- Sire: Pierro
- Grandsire: Lonhro
- Dam: November Flight
- Damsire: Flying Spur
- Sex: Stallion
- Foaled: 2014
- Country: Australia
- Colour: Brown
- Breeder: Hobartville Stud
- Owner: GD Hickman, RW Wilson, WS, GA & CE Clegg, AA Gianesi, A Merritt, K Ayton, BR Turton, MT Mathews, CJ Testa, V Sikais, Steelies Racing, TR Bonello, JM Zammit, M Aurisch, AP & TA Carney, Pierata Stallion
- Trainer: Greg Hickman
- Record: 26: 9–7–2
- Earnings: A$ 5,803,940

Major wins
- Vo Rogue Plate (2017) Missile Stakes (2018) Sydney Stakes (2018) All Aged Stakes (2019) The Shorts (2019)

= Pierata =

Australian Thoroughbred racehorse

Pierata (foaled 16 November 2014) is a Group 1 winning Australian thoroughbred racehorse and sire.

==Background==
Pierata was sold for A$160,000 at the 2016 Magic Millions yearling sale.

==Racing career==
As a 3 year old Pierata won the Vo Rogue Plate at Doomben Racecourse. Two weeks later he won the Magic Millions 3 year old Guineas and in doing so collected the largest prize money in the history of Queensland racing, A$ 1.2 million for first place as well as a $500,000 bonus for previous races won.

After 7 unsuccessful performances in Group 1 races, Pierata finally achieved Group 1 success in the 2019 All Aged Stakes at Royal Randwick Racecourse.

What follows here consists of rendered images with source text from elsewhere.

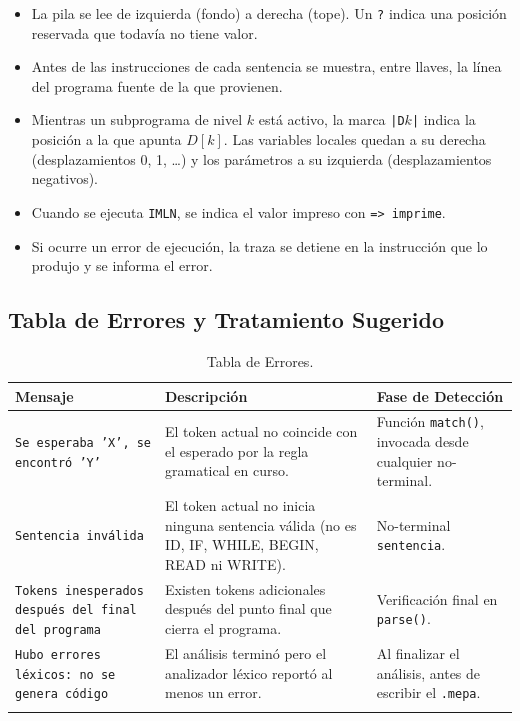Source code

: \documentclass[12pt]{article}
\begin{document}
\begin{itemize}
    \item La pila se lee de izquierda (fondo) a derecha (tope). Un \texttt{?} indica una posición reservada que todavía no tiene valor.
    \item Antes de las instrucciones de cada sentencia se muestra, entre llaves, la línea del programa fuente de la que provienen.
    \item Mientras un subprograma de nivel $k$ está activo, la marca \texttt{|D$k$|} indica la posición a la que apunta $D[k]$. Las variables locales quedan a su derecha (desplazamientos 0, 1, \ldots) y los parámetros a su izquierda (desplazamientos negativos).
    \item Cuando se ejecuta \texttt{IMLN}, se indica el valor impreso con \texttt{=> imprime}.
    \item Si ocurre un error de ejecución, la traza se detiene en la instrucción que lo produjo y se informa el error.
\end{itemize}

\subsection{Tabla de Errores y Tratamiento Sugerido}

\begin{longtable}{|p{5.5cm}|p{5cm}|p{4.5cm}|}
\hline
\textbf{Mensaje} & \textbf{Descripción} & \textbf{Fase de Detección} \\
\hline
\endhead
\texttt{Se esperaba 'X', se encontró 'Y'} & El token actual no coincide con el esperado por la regla gramatical en curso. & Función \texttt{match()}, invocada desde cualquier no-terminal. \\
\hline
\texttt{Sentencia inválida} & El token actual no inicia ninguna sentencia válida (no es ID, IF, WHILE, BEGIN, READ ni WRITE). & No-terminal \texttt{sentencia}. \\
\hline
\texttt{Tokens inesperados después del final del programa} & Existen tokens adicionales después del punto final que cierra el programa. & Verificación final en \texttt{parse()}. \\
\hline
\texttt{Hubo errores léxicos: no se genera código} & El análisis terminó pero el analizador léxico reportó al menos un error. & Al finalizar el análisis, antes de escribir el \texttt{.mepa}. \\
\hline
\caption{Tabla de Errores.}
\label{tab:errores}
\end{longtable}
\end{document}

In the 2020 World's Best Racehorse Rankings, Pierata was rated on 118, making him the equal 80th best racehorse in the world.

==Stud career==
Pierata was retired from racing in 2020 and was acquired by Aquis Farm to stand at their stud in the Hunter Region for a service fee of A$44,000.